The name given to Israel's policy of assassinating leaders of Palestinian groups whom it perceives as a threat to its national security. Since the beginning of the Palestinian "Intifada" in September 2000, dozens of Hamas and Islamic Jihad militants have been killed in this manner, mostly in response to suicide bombings for which they are responsible.

These targeted assassinations, almost universally condemned as contrary to international law, are justified by Israel as necessary due to the extraordinary circumstances it finds itself in, surrounded by other nations it perceives as hostile, and on the receiving end of constant terrorist atrocities, primarily committed by suicide bombers against a variety of civilian and military targets, such as civilian cafes, busses transporting both soldiers, Israeli civilians and other Palestinians, and Israeli military checkpoints inside the Palestinian territories.

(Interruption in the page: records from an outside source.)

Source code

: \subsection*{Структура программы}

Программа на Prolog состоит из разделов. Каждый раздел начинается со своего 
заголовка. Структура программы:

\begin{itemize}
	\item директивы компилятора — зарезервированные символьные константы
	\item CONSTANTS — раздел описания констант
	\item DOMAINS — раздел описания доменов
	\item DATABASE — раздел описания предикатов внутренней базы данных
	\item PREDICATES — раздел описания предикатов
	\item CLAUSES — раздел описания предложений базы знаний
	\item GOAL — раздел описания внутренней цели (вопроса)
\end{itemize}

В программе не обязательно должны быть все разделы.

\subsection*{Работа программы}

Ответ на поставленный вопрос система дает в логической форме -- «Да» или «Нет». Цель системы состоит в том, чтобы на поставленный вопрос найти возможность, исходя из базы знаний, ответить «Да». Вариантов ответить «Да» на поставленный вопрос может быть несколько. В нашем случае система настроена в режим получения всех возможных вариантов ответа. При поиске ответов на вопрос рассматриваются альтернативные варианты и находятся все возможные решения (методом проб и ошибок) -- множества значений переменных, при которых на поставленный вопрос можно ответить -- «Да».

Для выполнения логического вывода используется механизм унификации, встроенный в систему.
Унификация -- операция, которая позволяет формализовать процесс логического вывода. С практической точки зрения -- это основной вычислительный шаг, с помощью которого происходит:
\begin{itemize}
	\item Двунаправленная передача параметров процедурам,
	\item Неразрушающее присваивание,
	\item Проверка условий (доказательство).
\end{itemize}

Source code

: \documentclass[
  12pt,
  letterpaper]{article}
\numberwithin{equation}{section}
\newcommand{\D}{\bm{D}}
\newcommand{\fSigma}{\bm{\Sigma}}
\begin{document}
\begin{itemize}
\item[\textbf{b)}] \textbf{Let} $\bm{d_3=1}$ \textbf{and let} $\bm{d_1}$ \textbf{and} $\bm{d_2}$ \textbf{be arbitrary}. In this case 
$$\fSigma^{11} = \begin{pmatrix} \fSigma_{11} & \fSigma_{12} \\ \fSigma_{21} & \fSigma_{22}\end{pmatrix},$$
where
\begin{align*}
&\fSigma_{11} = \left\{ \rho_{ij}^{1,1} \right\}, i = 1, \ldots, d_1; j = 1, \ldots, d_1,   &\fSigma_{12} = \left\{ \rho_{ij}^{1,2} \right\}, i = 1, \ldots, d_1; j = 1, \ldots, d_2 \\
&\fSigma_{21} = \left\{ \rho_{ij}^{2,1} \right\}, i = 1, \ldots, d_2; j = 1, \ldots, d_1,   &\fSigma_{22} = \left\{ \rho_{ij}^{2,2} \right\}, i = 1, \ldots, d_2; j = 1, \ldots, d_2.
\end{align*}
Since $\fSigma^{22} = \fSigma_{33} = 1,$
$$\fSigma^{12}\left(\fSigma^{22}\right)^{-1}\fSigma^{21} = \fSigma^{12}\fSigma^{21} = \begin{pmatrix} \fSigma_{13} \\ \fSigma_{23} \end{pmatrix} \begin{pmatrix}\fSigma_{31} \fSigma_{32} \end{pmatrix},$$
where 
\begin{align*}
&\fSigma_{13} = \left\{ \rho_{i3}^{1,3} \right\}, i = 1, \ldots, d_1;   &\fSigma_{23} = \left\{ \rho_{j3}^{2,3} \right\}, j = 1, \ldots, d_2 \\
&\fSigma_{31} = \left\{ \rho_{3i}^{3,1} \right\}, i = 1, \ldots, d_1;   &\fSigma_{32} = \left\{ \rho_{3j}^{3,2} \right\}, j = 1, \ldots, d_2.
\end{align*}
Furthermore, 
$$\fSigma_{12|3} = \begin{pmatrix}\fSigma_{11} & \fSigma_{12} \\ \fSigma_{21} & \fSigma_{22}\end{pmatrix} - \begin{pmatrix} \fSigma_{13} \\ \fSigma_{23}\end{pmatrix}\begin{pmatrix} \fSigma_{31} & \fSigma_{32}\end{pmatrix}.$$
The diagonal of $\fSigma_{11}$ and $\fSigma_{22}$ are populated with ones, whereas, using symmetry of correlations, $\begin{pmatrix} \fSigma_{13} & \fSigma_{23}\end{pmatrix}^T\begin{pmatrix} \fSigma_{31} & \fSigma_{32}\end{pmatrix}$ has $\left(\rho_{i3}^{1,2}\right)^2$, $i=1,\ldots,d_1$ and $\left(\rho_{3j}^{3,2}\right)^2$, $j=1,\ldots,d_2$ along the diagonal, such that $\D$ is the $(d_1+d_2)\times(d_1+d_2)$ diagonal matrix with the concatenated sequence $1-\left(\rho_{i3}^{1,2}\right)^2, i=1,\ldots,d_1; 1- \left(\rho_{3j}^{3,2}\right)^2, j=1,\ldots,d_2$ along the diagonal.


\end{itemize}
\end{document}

The technique generally used, missile strikes from helicopters and fighter planes, does little to avoid deaths amongst nearby civilians. It symbolises the separateness of the two communities; use of such military hardware shows Israel sees the Palestinian territories as an enemy land, not an impoverished province they are occupying and for therefore they bear a responsibility.

Notable examples of this policy include: Salah Shahada, head of Hamas' military wing in the Gaza Strip, killed July 2002; Senior Hamas leader and party spokesman Abdul Aziz al-Rantissi who survived assassination in June 2003; Ismail Abu Shanab, leading Hamas figure killed August 2003. Sheikh Yassin survived an assassination attempt August 2003, only to be killed this morning, 22nd March 2004, by missiles launched from an Israeli helicopter after leaving a mosque.

The UN secretary general Kofi Annan, echoed many world leaders in saying of the attacks “I do condemn the targeted assassination of Sheikh Yassin and the others who died with him. Such actions are not only contrary to international law, but they do not do anything to help the search for a peaceful solution”

Due to the nature of assassinations, few leaders are willing to sit down at a table with someone they think might have them killed after they walk out of the door. ‘Targeted Killings’ undermine the very framework that makes diplomacy possible. They therefore symbolise why so much of the world thinks Israel is on the wrong side of the War against Terrorism.